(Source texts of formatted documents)
»»

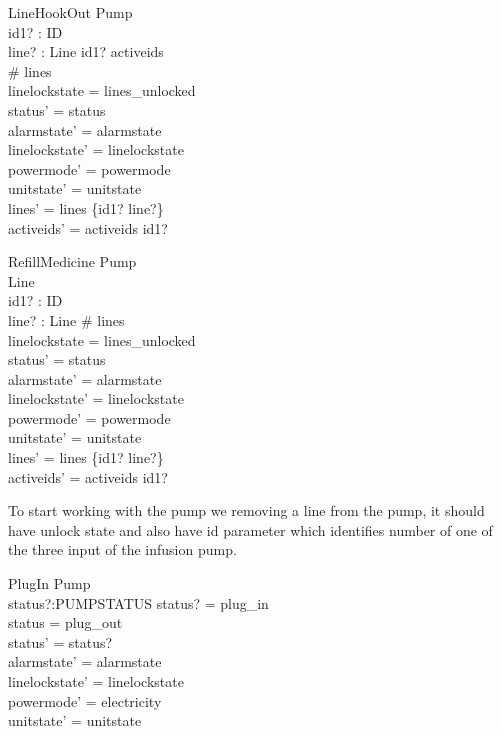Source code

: \documentclass{article}
\begin{document}
	\begin{schema}{LineHookOut}
		\Delta Pump \\
		id1? : ID \\
		line? : Line
	\where
		id1? \in activeids \\
		\# lines  \\
		linelockstate = lines_unlocked \\
		status' = status \\
		alarmstate' = alarmstate \\
		linelockstate' = linelockstate \\
		powermode' =  powermode \\
		unitstate' = unitstate \\
		lines' = lines \setminus \{id1? \mapsto line?\} \\
		activeids' = activeids \setminus id1?
	\end{schema}
	
	\begin{schema}{RefillMedicine}
		\Delta Pump \\
		\Delta Line \\
		id1? : ID \\
		line? : Line
	\where
		\# lines  \\
		linelockstate = lines_unlocked \\
		status' = status \\
		alarmstate' = alarmstate \\
		linelockstate' = linelockstate \\
		powermode' =  powermode \\
		unitstate' = unitstate \\
		lines' = lines \setminus \{id1? \mapsto line?\} \\
		activeids' = activeids \setminus id1?
	\end{schema}
	
	To start working with the pump we removing a line from the pump, it should have unlock state
	and also have id parameter which identifies number of one of the
	three input of the infusion pump.	
	
	\begin{schema}{PlugIn}
		\Delta Pump\\
		status?:PUMPSTATUS
	\where
		status? = plug\_in \\
		status = plug\_out \\
		status' = status? \\
		alarmstate' = alarmstate \\
		linelockstate' = linelockstate \\
		powermode' =  electricity \\
		unitstate' = unitstate \\
	\end{schema}
	
\end{document}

««

YOUR GOAL: Each record above is to be copied exactly. Drop the pictures.

EXERCISE ANSWER:
Source code

: \documentclass{article}
\begin{document}
	\begin{schema}{LineHookOut}
		\Delta Pump \\
		id1? : ID \\
		line? : Line
	\where
		id1? \in activeids \\
		\# lines  \\
		linelockstate = lines_unlocked \\
		status' = status \\
		alarmstate' = alarmstate \\
		linelockstate' = linelockstate \\
		powermode' =  powermode \\
		unitstate' = unitstate \\
		lines' = lines \setminus \{id1? \mapsto line?\} \\
		activeids' = activeids \setminus id1?
	\end{schema}
	
	\begin{schema}{RefillMedicine}
		\Delta Pump \\
		\Delta Line \\
		id1? : ID \\
		line? : Line
	\where
		\# lines  \\
		linelockstate = lines_unlocked \\
		status' = status \\
		alarmstate' = alarmstate \\
		linelockstate' = linelockstate \\
		powermode' =  powermode \\
		unitstate' = unitstate \\
		lines' = lines \setminus \{id1? \mapsto line?\} \\
		activeids' = activeids \setminus id1?
	\end{schema}
	
	To start working with the pump we removing a line from the pump, it should have unlock state
	and also have id parameter which identifies number of one of the
	three input of the infusion pump.	
	
	\begin{schema}{PlugIn}
		\Delta Pump\\
		status?:PUMPSTATUS
	\where
		status? = plug\_in \\
		status = plug\_out \\
		status' = status? \\
		alarmstate' = alarmstate \\
		linelockstate' = linelockstate \\
		powermode' =  electricity \\
		unitstate' = unitstate \\
	\end{schema}
	
\end{document}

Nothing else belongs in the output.